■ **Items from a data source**
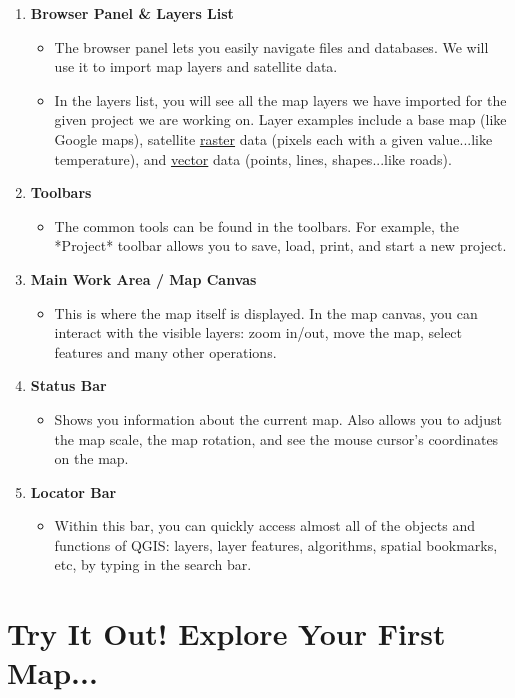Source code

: \documentclass[oneside,a4paper,11pt,explicit]{book}
\begin{document}
\begin{enumerate}
	\item \textbf{Browser Panel \& Layers List}
	\begin{itemize}
		\item The browser panel lets you easily navigate files and databases. We will use it to import map layers and satellite data.
		\item In the layers list, you will see all the map layers we have imported for the given project we are working on. Layer examples include a base map (like Google maps), satellite \href{https://en.wikipedia.org/wiki/Raster_graphics}{raster} data (pixels each with a given value...like temperature), and \href{https://en.wikipedia.org/wiki/Vector_graphics}{vector} data (points, lines, shapes...like roads).
	\end{itemize}
	\item \textbf{Toolbars}
	\begin{itemize}
		\item The common tools can be found in the toolbars. For example, the *Project* toolbar allows you to save, load, print, and start a new project.
	\end{itemize}
	\item \textbf{Main Work Area / Map Canvas}
	\begin{itemize}
		\item This is where the map itself is displayed. In the map canvas, you can interact with the visible layers: zoom in/out, move the map, select features and many other operations.
	\end{itemize}
	\item \textbf{Status Bar}
	\begin{itemize}
		\item Shows you information about the current map. Also allows you to adjust the map scale, the map rotation, and see the mouse cursor's coordinates on the map.
	\end{itemize}
	\item \textbf{Locator Bar}
	\begin{itemize}
		\item Within this bar, you can quickly access almost all of the objects and functions of QGIS: layers, layer features, algorithms, spatial bookmarks, etc, by typing in the search bar.
	\end{itemize}
\end{enumerate}

\section{Try It Out! Explore Your First Map...}
\end{document}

■ **What needs to be done**
Would you return the records exactly as written, minus any image?

■ **Task result**
Source code

: \documentclass[oneside,a4paper,11pt,explicit]{book}
\begin{document}
\begin{enumerate}
	\item \textbf{Browser Panel \& Layers List}
	\begin{itemize}
		\item The browser panel lets you easily navigate files and databases. We will use it to import map layers and satellite data.
		\item In the layers list, you will see all the map layers we have imported for the given project we are working on. Layer examples include a base map (like Google maps), satellite \href{https://en.wikipedia.org/wiki/Raster_graphics}{raster} data (pixels each with a given value...like temperature), and \href{https://en.wikipedia.org/wiki/Vector_graphics}{vector} data (points, lines, shapes...like roads).
	\end{itemize}
	\item \textbf{Toolbars}
	\begin{itemize}
		\item The common tools can be found in the toolbars. For example, the *Project* toolbar allows you to save, load, print, and start a new project.
	\end{itemize}
	\item \textbf{Main Work Area / Map Canvas}
	\begin{itemize}
		\item This is where the map itself is displayed. In the map canvas, you can interact with the visible layers: zoom in/out, move the map, select features and many other operations.
	\end{itemize}
	\item \textbf{Status Bar}
	\begin{itemize}
		\item Shows you information about the current map. Also allows you to adjust the map scale, the map rotation, and see the mouse cursor's coordinates on the map.
	\end{itemize}
	\item \textbf{Locator Bar}
	\begin{itemize}
		\item Within this bar, you can quickly access almost all of the objects and functions of QGIS: layers, layer features, algorithms, spatial bookmarks, etc, by typing in the search bar.
	\end{itemize}
\end{enumerate}

\section{Try It Out! Explore Your First Map...}
\end{document}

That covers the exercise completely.